Representantes do MP, MPT, TJ, governo, prefeituras, Sistema S, IFSE e empresas discutiram ampliar empregos e cursos para internos e egressos em Sergipe. Prioridade: regulamentar cotas em contratos do Estado.
A criação de mais oportunidades de emprego e capacitação para pessoas privadas de liberdade e egressos do sistema prisional em Sergipe foi o ponto central de audiências realizadas recentemente com integrantes do Ministério Público de Sergipe, Ministério Público do Trabalho, Tribunal de Justiça, órgãos do Governo do Estado, prefeituras, entidades do Sistema S, Instituto Federal de Sergipe e representantes de empresas que operam nos presídios locais.
Segundo os participantes, a prioridade é regulamentar a política de cotas para que empresas contratadas pelo Estado reservem parte de suas vagas a internos e ex-detentos. Hoje, de um universo estimado em 6.800 presos, apenas 1.000 exercem atividade remunerada — algo em torno de 16 %. A meta é aproximar Sergipe de modelos já adotados em outras unidades da federação, onde o trabalho intramuros contribui para o autofinanciamento do sistema penitenciário.
“Estamos atuando de forma conjunta para ampliar as oportunidades de trabalho remunerado no sistema prisional. Para avançarmos, há necessidade de aprovação da regulamentação das cotas”, afirmou o procurador do Trabalho Emerson Albuquerque Resende.
A Promotora de Justiça Cláudia Calmon ressaltou que há cursos profissionalizantes já disponibilizados pela Secretaria de Estado do Trabalho, Emprego e Empreendedorismo.

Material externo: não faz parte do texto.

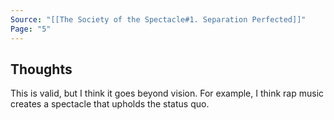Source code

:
 ```yaml
---
Source: "[[The Society of the Spectacle#1. Separation Perfected]]"
Page: "5"
---
```

## Thoughts
This is valid, but I think it goes beyond vision. For example, I think rap music creates a spectacle that upholds the status quo.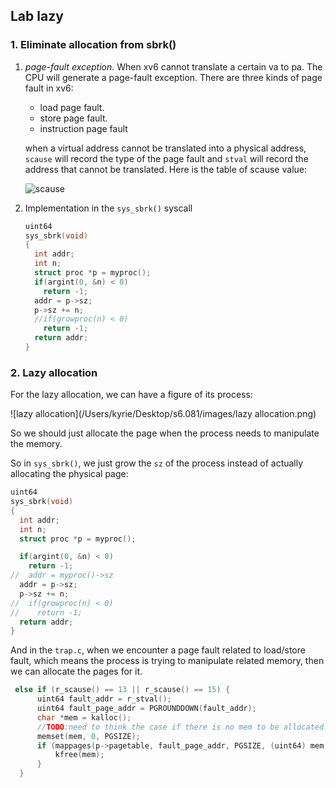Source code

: ## Lab lazy 

### 1. Eliminate allocation from sbrk() 

1. *page-fault exception*. When xv6 cannot translate a certain va to pa. The CPU will generate a page-fault exception. There are three kinds of page fault in xv6:

   - load page fault.
   - store page fault.
   - instruction page fault

   when a virtual address cannot be translated into a physical address, `scause` will record the type of the page fault and `stval` will record the address that cannot be translated. Here is the table of scause value:
   
   ![scause](/Users/kyrie/Desktop/s6.081/images/scause.png)

2. Implementation in the `sys_sbrk()` syscall

   ```C
   uint64
   sys_sbrk(void)
   {
     int addr;
     int n;
     struct proc *p = myproc();
     if(argint(0, &n) < 0)
       return -1;
     addr = p->sz;
     p->sz += n;
     //if(growproc(n) < 0)
       return -1;
     return addr;
   }
   ```

   

### 2. Lazy allocation

For the lazy allocation, we can have a figure of its process:

![lazy allocation](/Users/kyrie/Desktop/s6.081/images/lazy allocation.png)

So we should just allocate the page when the process needs to manipulate the memory.

So in `sys_sbrk()`, we just grow the `sz` of the process instead of actually allocating the physical page:

```C
uint64
sys_sbrk(void)
{
  int addr;
  int n;
  struct proc *p = myproc();

  if(argint(0, &n) < 0)
    return -1;
//  addr = myproc()->sz
  addr = p->sz;
  p->sz += n;
//  if(growproc(n) < 0)
//    return -1;
  return addr;
}
```

And in the `trap.c`, when we encounter a page fault related to load/store fault, which means the process is trying to manipulate related memory, then we can allocate the pages for it.

```C
 else if (r_scause() == 13 || r_scause() == 15) {
      uint64 fault_addr = r_stval();
      uint64 fault_page_addr = PGROUNDDOWN(fault_addr);
      char *mem = kalloc();
      //TODO:need to think the case if there is no mem to be allocated (mem == 0)
      memset(mem, 0, PGSIZE);
      if (mappages(p->pagetable, fault_page_addr, PGSIZE, (uint64) mem, PTE_R | PTE_W | PTE_X | PTE_U) != 0) {
          kfree(mem);
      }
  }
```

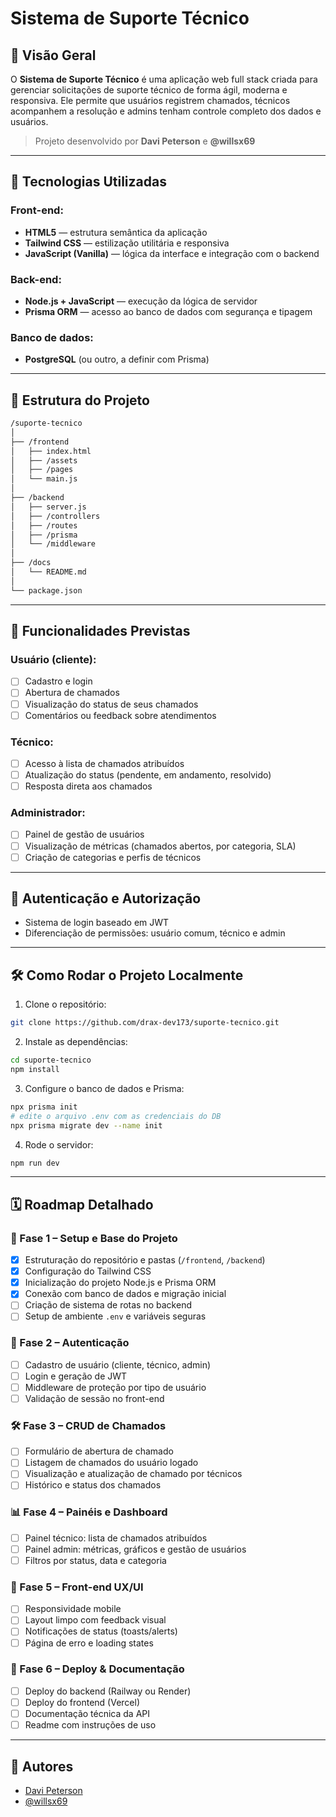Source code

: # Sistema de Suporte Técnico

## 💪 Visão Geral

O **Sistema de Suporte Técnico** é uma aplicação web full stack criada para gerenciar solicitações de suporte técnico de forma ágil, moderna e responsiva. Ele permite que usuários registrem chamados, técnicos acompanhem a resolução e admins tenham controle completo dos dados e usuários.

> Projeto desenvolvido por **Davi Peterson** e **@willsx69**

---

## 🚀 Tecnologias Utilizadas

### Front-end:

* **HTML5** — estrutura semântica da aplicação
* **Tailwind CSS** — estilização utilitária e responsiva
* **JavaScript (Vanilla)** — lógica da interface e integração com o backend

### Back-end:

* **Node.js + JavaScript** — execução da lógica de servidor
* **Prisma ORM** — acesso ao banco de dados com segurança e tipagem

### Banco de dados:

* **PostgreSQL** (ou outro, a definir com Prisma)

---

## 🧩 Estrutura do Projeto

```bash
/suporte-tecnico
│
├── /frontend
│   ├── index.html
│   ├── /assets
│   ├── /pages
│   └── main.js
│
├── /backend
│   ├── server.js
│   ├── /controllers
│   ├── /routes
│   ├── /prisma
│   └── /middleware
│
├── /docs
│   └── README.md
│
└── package.json
```

---

## 📌 Funcionalidades Previstas

### Usuário (cliente):

* [ ] Cadastro e login
* [ ] Abertura de chamados
* [ ] Visualização do status de seus chamados
* [ ] Comentários ou feedback sobre atendimentos

### Técnico:

* [ ] Acesso à lista de chamados atribuídos
* [ ] Atualização do status (pendente, em andamento, resolvido)
* [ ] Resposta direta aos chamados

### Administrador:

* [ ] Painel de gestão de usuários
* [ ] Visualização de métricas (chamados abertos, por categoria, SLA)
* [ ] Criação de categorias e perfis de técnicos

---

## 🔐 Autenticação e Autorização

* Sistema de login baseado em JWT
* Diferenciação de permissões: usuário comum, técnico e admin

---

## 🛠️ Como Rodar o Projeto Localmente

1. Clone o repositório:

```bash
git clone https://github.com/drax-dev173/suporte-tecnico.git
```

2. Instale as dependências:

```bash
cd suporte-tecnico
npm install
```

3. Configure o banco de dados e Prisma:

```bash
npx prisma init
# edite o arquivo .env com as credenciais do DB
npx prisma migrate dev --name init
```

4. Rode o servidor:

```bash
npm run dev
```

---

## 🗓️ Roadmap Detalhado

### 🧱 Fase 1 – Setup e Base do Projeto

* [x] Estruturação do repositório e pastas (`/frontend`, `/backend`)
* [x] Configuração do Tailwind CSS
* [x] Inicialização do projeto Node.js e Prisma ORM
* [x] Conexão com banco de dados e migração inicial
* [ ] Criação de sistema de rotas no backend
* [ ] Setup de ambiente `.env` e variáveis seguras

### 🔐 Fase 2 – Autenticação

* [ ] Cadastro de usuário (cliente, técnico, admin)
* [ ] Login e geração de JWT
* [ ] Middleware de proteção por tipo de usuário
* [ ] Validação de sessão no front-end

### 🛠️ Fase 3 – CRUD de Chamados

* [ ] Formulário de abertura de chamado
* [ ] Listagem de chamados do usuário logado
* [ ] Visualização e atualização de chamado por técnicos
* [ ] Histórico e status dos chamados

### 📊 Fase 4 – Painéis e Dashboard

* [ ] Painel técnico: lista de chamados atribuídos
* [ ] Painel admin: métricas, gráficos e gestão de usuários
* [ ] Filtros por status, data e categoria

### 🎨 Fase 5 – Front-end UX/UI

* [ ] Responsividade mobile
* [ ] Layout limpo com feedback visual
* [ ] Notificações de status (toasts/alerts)
* [ ] Página de erro e loading states

### 🚀 Fase 6 – Deploy & Documentação

* [ ] Deploy do backend (Railway ou Render)
* [ ] Deploy do frontend (Vercel)
* [ ] Documentação técnica da API
* [ ] Readme com instruções de uso

---

## 👥 Autores

* [Davi Peterson](https://github.com/drax-dev173)
* [@willsx69](https://github.com/willsx69)
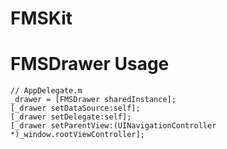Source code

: # FMSKit

# FMSDrawer Usage
```
// AppDelegate.m
_drawer = [FMSDrawer sharedInstance];
[_drawer setDataSource:self];
[_drawer setDelegate:self];
[_drawer setParentView:(UINavigationController *)_window.rootViewController];
```
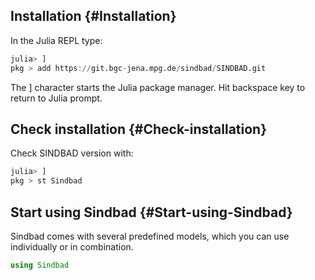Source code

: 
## Installation {#Installation}

In the Julia REPL type:

```julia
julia> ]
pkg > add https://git.bgc-jena.mpg.de/sindbad/SINDBAD.git
```


The ] character starts the Julia package manager. Hit backspace key to return to Julia prompt.

## Check installation {#Check-installation}

Check SINDBAD version with:

```julia
julia> ]
pkg > st Sindbad
```


## Start using Sindbad {#Start-using-Sindbad}

Sindbad comes with several predefined models, which you can use individually or in combination.

```julia
using Sindbad
```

Ela também defendeu a implantação de um Fundo Rotativo que permita reinvestir o resultado da produção dos internos na manutenção das unidades.
“Precisamos qualificar a população carcerária e dar oportunidades”, destacou a promotora.
O Promotor de Justiça Luís Cláudio Santos, da Execução Penal, associou a oferta de emprego à redução da reincidência criminal. Na mesma linha, a juíza Ana Lígia Alexandrino citou o Plano Pena Justa, coordenado pelo Ministério da Justiça e pelo Conselho Nacional de Justiça, que estabelece metas para diminuir a superlotação e estimular o trabalho como meio de remição de pena.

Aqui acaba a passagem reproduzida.